Simiyu v Attorney General & 4 others [2025] KEHC 7328 (KLR)
Full Case Text
Simiyu v Attorney General & 4 others (Civil Suit 2 of 1988) [2025] KEHC 7328 (KLR) (28 May 2025) (Ruling)
Neutral citation: [2025] KEHC 7328 (KLR)
Republic of Kenya
In the High Court at Eldoret
Civil Suit 2 of 1988
RN Nyakundi, J
May 28, 2025
Between
Francis George Simiyu
Plaintiff
and
The Hon Attorney General
1st Defendant
The Director of Public Prosecutions
2nd Defendant
The Inspector General Of Police
3rd Defendant
Christopher Wanjala
4th Defendant
Christian Health Association Of Kenya
5th Defendant
Ruling
1. What is pending before this court is the applicants’ Notice of Motion dated 05/02/2025 seeking the following orders;a.Spentb.That there be a Stay of Execution of the judgment dated 23rd December 2024 pending the hearing and determination of the Appeal.c.That this Honourable Court be pleased to make any such further orders that it deems fit and just to meet ends of justice.d.That costs of this application to abide the outcome of the Appeal.
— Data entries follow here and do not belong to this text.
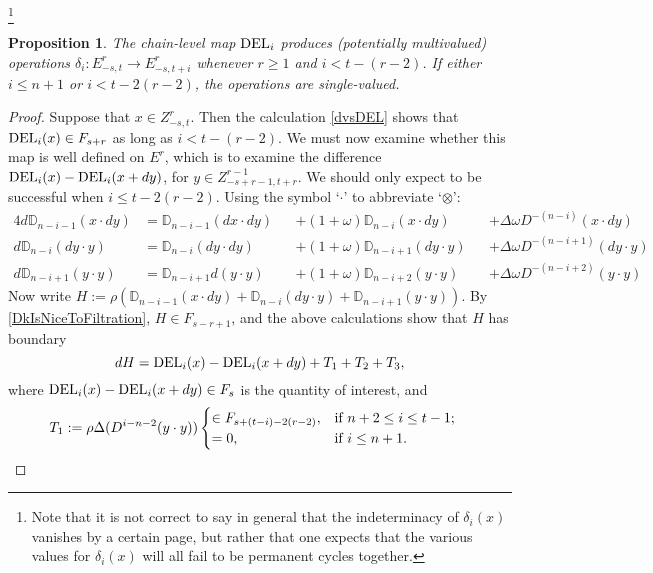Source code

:\documentclass[11pt]{amsart}
\theoremstyle{plain}
\newtheorem{prop}[thm]{Proposition}
\theoremstyle{definition}
\renewcommand{\to}{\longrightarrow}
\theoremstyle{plain}
\newcommand{\twist}{\omega}
\begin{document}
\begin{External spectral sequence operations}
\footnote{Note that it is not correct to say in general that the indeterminacy of $\delta_i(x)$ vanishes by a certain page, but rather that one expects that the various values for $\delta_i(x)$ will all fail to be permanent cycles together.}
\begin{prop}
The chain-level map $\textup{DEL}_i$ produces (potentially multivalued) operations $\delta_i:E^r_{-s,t}\to E^r_{-s,t+i}$ whenever $r\geq1$ and $i<t-(r-2)$. If either $i\leq n+1$ or $i<t-2(r-2)$, the operations are single-valued.
\end{prop}
\begin{proof}
Suppose that $x\in Z^r_{-s,t}$. Then the calculation \ref{dvsDEL} shows that $\textup{DEL}_i(x)\in F_{s+r}$ as long as $i<t-(r-2)$. We must now examine whether this map is well defined on $E^r$, which is to examine the difference $\textup{DEL}_i(x)-\textup{DEL}_i(x+dy)$, for $y\in Z^{r-1}_{-s+r-1,t+r}$. We should only expect to be successful when $i\leq t-2(r-2)$.
Using the symbol `$\cdot$' to abbreviate `$\otimes$':
\small
\begin{alignat*}{4}
d\mathbb{D}_{n-i-1}(x\cdot dy)&=
{\mathbb{D}_{n-i-1}(dx\cdot dy)}&&+
(1{+}\twist)\mathbb{D}_{n-i}(x\cdot dy)&&+
\Delta\twist D^{-(n-i)}(x\cdot dy)\\
d\mathbb{D}_{n-i}(dy\cdot y)&=
\mathbb{D}_{n-i}(dy\cdot dy)&&+
(1{+}\twist)\mathbb{D}_{n-i+1}(dy\cdot y)&&+
\Delta\twist D^{-(n-i+1)}(dy\cdot y)\\
d\mathbb{D}_{n-i+1}(y\cdot y)&=
\mathbb{D}_{n-i+1}d(y\cdot y)&&+
{(1{+}\twist)\mathbb{D}_{n-i+2}(y\cdot y)}&&+
\Delta\twist D^{-(n-i+2)}(y\cdot y)
\end{alignat*}
\normalsize
Now write $H:=\rho(\mathbb{D}_{n-i-1}(x\cdot dy)+\mathbb{D}_{n-i}(dy\cdot y)+\mathbb{D}_{n-i+1}(y\cdot y))$. By \ref{DkIsNiceToFiltration}, $H\in F_{s-r+1}$, and the above calculations show that $H$ has boundary
\small
\[dH=\textup{DEL}_i(x)-\textup{DEL}_i(x+dy)+T_1+T_2+T_3,\]
\normalsize
where $\textup{DEL}_i(x)-\textup{DEL}_i(x+dy)\in F_s$ is the quantity of interest, and
\begin{align*}
T_1:=\rho\Delta(D^{i-n-2}(y\cdot y))&\begin{cases}
\in F_{s+(t-i)-2(r-2)},&\textup{if }n+2\leq i\leq t-1;\\
=0,&\textup{if }i\leq n+1.
\end{cases}

\end{align*}
\end{proof}
\end{External spectral sequence operations}
\end{document}
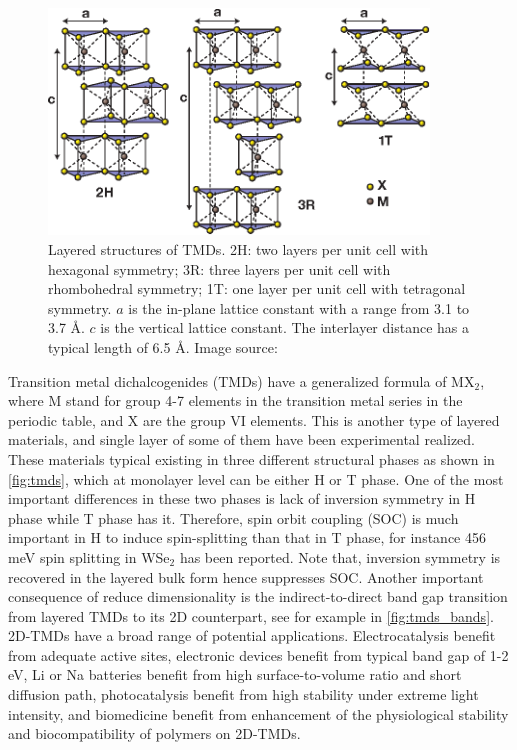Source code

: \begin{figure}[htbp!] 
\centering  
\includegraphics[width=0.9\textwidth]{tmds.eps}
\caption[Layered structures of TMDs]{Layered structures of TMDs. 2H: two layers per unit cell with hexagonal symmetry; 3R: three layers per unit cell with rhombohedral symmetry; 1T: one layer per unit cell with tetragonal symmetry. $a$ is the in-plane lattice constant with a range from 3.1 to 3.7 \AA. $c$ is the vertical lattice constant. The interlayer distance has a typical length of 6.5 \AA. Image source: \cite{Wang2012}}  
\label{fig:tmds}
\end{figure} 

Transition metal dichalcogenides (TMDs) have a generalized formula of MX$_2$, where M stand for group 4-7 elements in the transition metal series in the periodic table, and X are the group VI elements. This is another type of layered materials, and single layer of some of them have been experimental realized.  These materials typical existing in three different structural phases as shown in \autoref{fig:tmds}, which at monolayer level can be either H or T phase. One of the most important differences in these two phases is lack of inversion symmetry in H phase while T phase has it. Therefore, spin orbit coupling (SOC) is much important in H to induce spin-splitting than that in T phase, for instance 456 meV spin splitting in WSe$_2$\cite{Zhu2011giant} has been reported. Note that, inversion symmetry is recovered in the layered bulk form hence suppresses SOC. Another important consequence of reduce dimensionality is the indirect-to-direct band gap transition from layered TMDs to its 2D counterpart, see for example in \autoref{fig:tmds_bands}. 2D-TMDs have a broad range of potential applications. Electrocatalysis\cite{kim2013enhanced,huang2014synthesis} benefit from adequate active sites, electronic devices\cite{RadisavljevicB2011,sun2014fabrication} benefit from typical band gap of 1-2 eV, Li or Na batteries\cite{chang2011cysteine,chen2013situ} benefit from high surface-to-volume ratio and short diffusion path, photocatalysis benefit from high stability under extreme light intensity\cite{Li2013,Parzinger2015}, and biomedicine benefit from enhancement of the physiological stability and biocompatibility of polymers on 2D-TMDs\cite{Cheng2014,Yin2014}.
2. The application is premised on the grounds on the face of it and the contents of the supporting affidavit sworn by Dr. Samuel Mwendwa.
3. In his affidavit, the deponent, who is the Applicants; General Secretary, stated that on 23/12/2024, the court delivered a judgment in favour of the 1st respondent and being dissatisfied with the same, a Notice of Appeal was filed against the decision. He urged that the appeal is arguable and he is not aware of the respondents means therefore he is apprehensive that the sum will be irrecoverable if the appeal succeeds. He stated that the applicant is willing to deposit a portion of the decretal sum as security and further, that the respondent will not be prejudiced if the application is allowed.
Hearing of the Application 4. I note that there is no response by way of affidavit or grounds of opposition filed by the respondents. However, the parties filed submissions on the appeal. The Applicant filed submissions dated 27/03/2025 through the firm of Messrs. Luta and Company Advocates. The Respondents on their part filed submissions dated 23/04/2025.
Applicants’ Submissions 5. Counsel for the Applicant cited the provisions of Order 42 Rule 6 (1) of the Civil Procedure Rules, urging that one seeking orders must meet the following threshold: That the application has been made without unreasonable delay.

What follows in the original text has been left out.